A few days ago, I opened an old journal of mine and read this entry, dated 9/29/05:

I’ve been thinking about my future.  And I have no idea what career I want.  I know what I want to do—I want to laugh a lot. and smile.  Just simply be happy.

As a freshman in college, this sentiment set my path, and I follow it still.  I will give myself a perfect day.  I will do what makes me happiest, and perhaps this joy will find others, and bring a perfect day to them as well.


Edge and I Raising our Yurt


photo by Katie Spring
Canoeing with Edge, Green River Reservoir


Homemade Bread


photo by Katie Spring
Yurt at Night


Winter Love List

On December third, I came home with a headache.

I sat down to write and found I had no energy to relive the day or to ponder the frustrations that might come up later.

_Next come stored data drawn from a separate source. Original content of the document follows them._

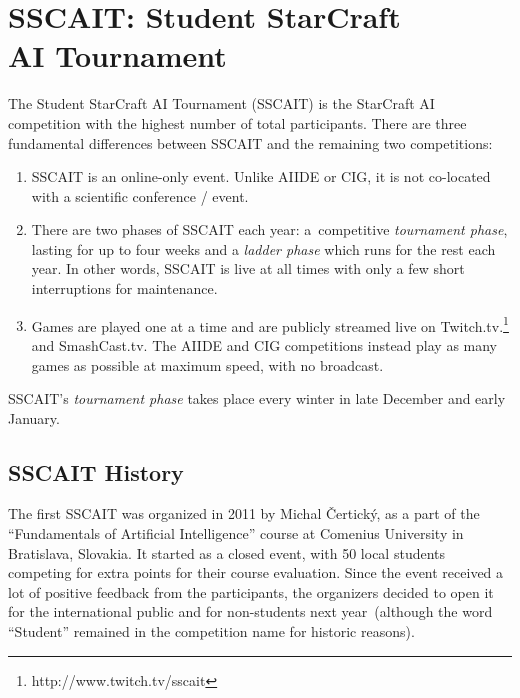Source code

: \section{SSCAIT: Student StarCraft\\ AI Tournament}\label{subsecSSCAIT}

The Student StarCraft AI Tournament (SSCAIT) is the StarCraft AI competition with the highest number of total participants. There are three fundamental differences between SSCAIT and the remaining two competitions:
\begin{enumerate}
  \item SSCAIT is an online-only event. Unlike AIIDE or CIG, it is not co-located with a scientific conference / event. \item There are two phases of SSCAIT each year: a~competitive {\em tournament phase}, lasting for up to four weeks and a {\em ladder phase} which runs for the rest each year. In other words, SSCAIT is live at all times with only a few short interruptions for maintenance.
  \item Games are played one at a time and are publicly streamed live on Twitch.tv.\footnote{http://www.twitch.tv/sscait} and SmashCast.tv. The AIIDE and CIG competitions instead play as many games as possible at maximum speed, with no broadcast.
\end{enumerate}

SSCAIT's {\em tournament phase} takes place every winter in late December and early January. 

\subsection{SSCAIT History}

The first SSCAIT was organized in 2011 by Michal \v{C}ertick\'{y}, as a part of the ``Fundamentals of Artificial Intelligence'' course at Comenius University in Bratislava, Slovakia. It started as a closed event, with 50 local students competing for extra points for their course evaluation. Since the event received a lot of positive feedback from the participants, the organizers decided to open it for the international public and for non-students next year~(although the word ``Student'' remained in the competition name for historic reasons). 

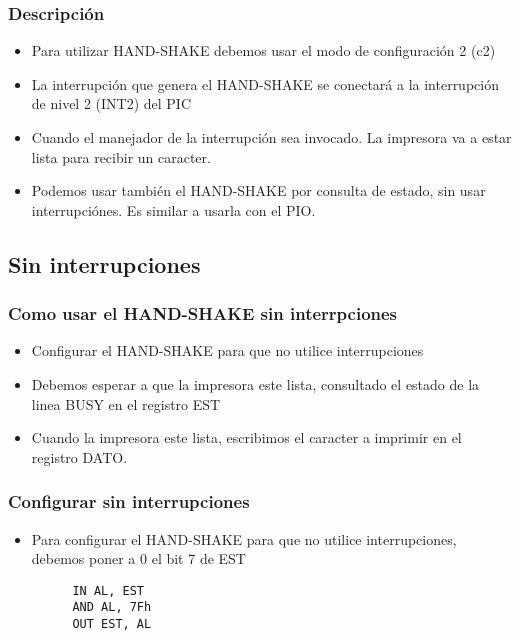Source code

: \documentclass{beamer}
\begin{document}
\begin{frame}
\frametitle{Descripción}
\begin{itemize}
 \item Para utilizar HAND-SHAKE debemos usar el modo de configuración 2 (c2)
 \item La interrupción que genera el HAND-SHAKE se conectará a la interrupción de nivel 2 (INT2) del PIC
 \item Cuando el manejador de la interrupción sea invocado. La impresora va a estar lista para recibir un caracter.
 \item Podemos usar también el HAND-SHAKE por consulta de estado, sin usar interrupciónes. Es similar a usarla con el PIO.
\end{itemize}
\end{frame}

\subsection{Sin interrupciones}
\begin{frame}
\frametitle{Como usar el HAND-SHAKE sin interrpciones}
\begin{itemize}
 \item Configurar el HAND-SHAKE para que no utilice interrupciones
 \item Debemos esperar a que la impresora este lista, consultado el estado de la linea BUSY en el registro EST
 \item Cuando la impresora este lista, escribimos el caracter a imprimir en el registro DATO.
\end{itemize}
\end{frame}

\begin{frame}[fragile]
\frametitle{Configurar sin interrupciones}
\begin{itemize}
 \item Para configurar el HAND-SHAKE para que no utilice interrupciones, debemos poner a 0 el bit 7 de EST
\end{itemize}
\begin{block}{}
 \begin{verbatim}
         IN AL, EST
         AND AL, 7Fh
         OUT EST, AL
 \end{verbatim}
\end{block}
\end{frame}
\end{document}
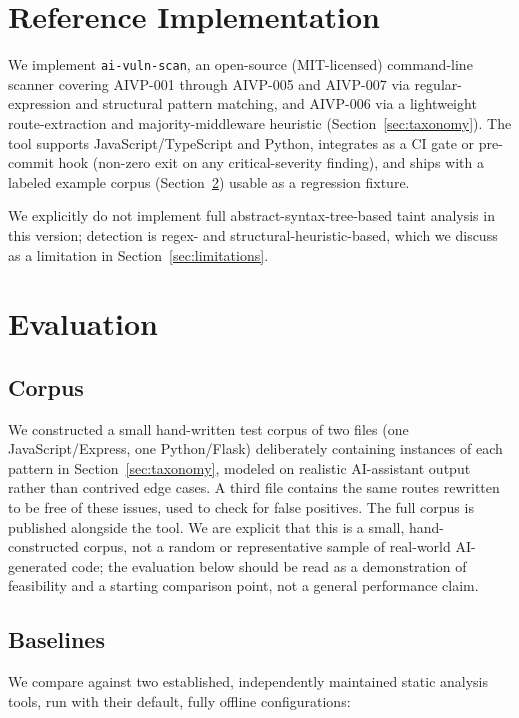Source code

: \documentclass[11pt]{article}
\begin{document}
\section{Reference Implementation}
\label{sec:tool}

We implement \texttt{ai-vuln-scan}, an open-source (MIT-licensed) command-line
scanner covering AIVP-001 through AIVP-005 and AIVP-007 via regular-expression
and structural pattern matching, and AIVP-006 via a lightweight
route-extraction and majority-middleware heuristic (Section~\ref{sec:taxonomy}).
The tool supports JavaScript/TypeScript and Python, integrates as a CI gate
or pre-commit hook (non-zero exit on any critical-severity finding), and
ships with a labeled example corpus (Section~\ref{sec:evaluation}) usable
as a regression fixture.

We explicitly do not implement full abstract-syntax-tree-based taint
analysis in this version; detection is regex- and structural-heuristic-based,
which we discuss as a limitation in Section~\ref{sec:limitations}.

\section{Evaluation}
\label{sec:evaluation}

\subsection{Corpus}

We constructed a small hand-written test corpus of two files (one
JavaScript/Express, one Python/Flask) deliberately containing instances of
each pattern in Section~\ref{sec:taxonomy}, modeled on realistic
AI-assistant output rather than contrived edge cases. A third file
contains the same routes rewritten to be free of these issues, used to
check for false positives. The full corpus is published alongside the
tool. We are explicit that this is a small, hand-constructed corpus, not
a random or representative sample of real-world AI-generated code; the
evaluation below should be read as a demonstration of feasibility and a
starting comparison point, not a general performance claim.

\subsection{Baselines}

We compare against two established, independently maintained static
analysis tools, run with their default, fully offline configurations:
\end{document}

So instead I wrote a list.

“What I Love”

Fresh snow at the beginning of winter

Thin, translucent ice spreading across a pond

Cardinals, chickadees, squirrels


Nobee and Pebble, and their excited, wagging tails when we see each other

The smell of woodsmoke on a cold crisp day

Winter skies, night skies

Baking cupcakes

Eating cupcakes




Milking goats by hand

The satisfied snorts of pigs as they eat


Mountain tops and emerging from treed trails onto a rocky peak

Skinny-dipping in lakes

Lake Massawepie 

Saunas in the winter

The quiet of a snow covered field in late afternoon

The excitement of young creatures

When I finished my list, I sat for a moment, and then continued:

There is so much in this world to celebrate.  May I see this; may I recognize these things; may my heart be lifted and my lips flutter into a smile.  Not everything has to be big.  May I find contentment in the small pieces of life and see each moment as alive, and may I know there is always a choice to be happy.  I am a being of love.  May I always live with this knowing.  

So today, I share with you these things I love.  May you see what you love also.